Dabo's World by Lars Anderson

Dabo's World by Lars Anderson

Author:Lars Anderson [Anderson, Lars]
Language: eng
Format: epub
Published: 2021-09-14T00:00:00+00:00


That off-season in college football, the Tennessee Volunteers hired Lane Kiffin, who had been fired in the middle of the previous season from the NFL’s Oakland Raiders after stumbling to a 1-3 start. The Auburn Tigers hired Gene Chizik from Iowa State, who had a record of 5-19 in his previous two seasons. But of all the new hires at major schools in 2009, Dabo appeared to be the biggest risk—and the one most likely to fail because of his inexperience. When asked if he thought the school was taking a chance and gambling on him, he said, “No! If you are asking me, it’s a pretty good bet. I don’t mean that in an arrogant way. I’m confident in my abilities and always have been. I believe in myself.”

Dabo ate his meals in the cafeteria of the football facility, not in his office or in a film room like many coaches did. He wanted to be as close to his players as possible, and he needed every player—from the starting quarterback to the fifth-string free safety—to consider him approachable. He believed that if he ate with his players, they would be more inclined to reach out to him when they had a problem or just wanted to shoot the bull. Fostering tight relationships with his players and coaches was paramount to Dabo, and he tried to work on those relationships every day on the job. He also had a noon basketball game that he played in; anyone was welcome as long as they didn’t foul the head coach too hard.

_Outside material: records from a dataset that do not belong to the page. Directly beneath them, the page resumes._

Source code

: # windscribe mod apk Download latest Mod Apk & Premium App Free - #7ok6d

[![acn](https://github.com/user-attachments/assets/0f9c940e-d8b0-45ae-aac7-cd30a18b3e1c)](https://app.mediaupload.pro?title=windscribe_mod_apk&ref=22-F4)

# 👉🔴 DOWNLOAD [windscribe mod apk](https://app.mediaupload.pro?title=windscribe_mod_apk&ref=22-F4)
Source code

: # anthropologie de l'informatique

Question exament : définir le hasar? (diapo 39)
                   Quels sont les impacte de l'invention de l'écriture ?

But Dabo’s long-term plan for Clemson extended far beyond building relationships and creating a family atmosphere. He may be the only coach in America with an undergraduate degree in commerce and business administration while also holding a master’s degree in business administration. He talked to the higher-ups in the athletic department about the bell curve of a typical business: First there is birth, then growth, then decline, then eventually death. But Dabo repeatedly emphasized that the great businesses never plateau and never begin that downward spiral of decline. Instead, they figure out ways to consistently grow and evolve. This means you constantly have to reinvent yourself as a leader, reinvest in your product, reset how you do business, keep learning, keep innovating, keep growing, and—perhaps most important—keep changing.

Dabo only needed to direct his bosses’ attention to Tuscaloosa, Alabama, to make his point. Nick Saban was constantly evolving. Most everyone in college football circles knew that Saban had a prototype for what he was looking for at each position, a height-weight-speed definition of the perfect player that Saban developed with Bill Belichick when Saban was the defensive coordinator for the Browns in 1991 and Belichick was the head coach. Unlike other teams that used scouts who had their own ideas and matrices of judging and measuring football skills, Belichick and Saban wanted to develop the team’s own system for evaluating talent. So before the coaches looked at individual college players, the staff defined what they wanted in a player at each position.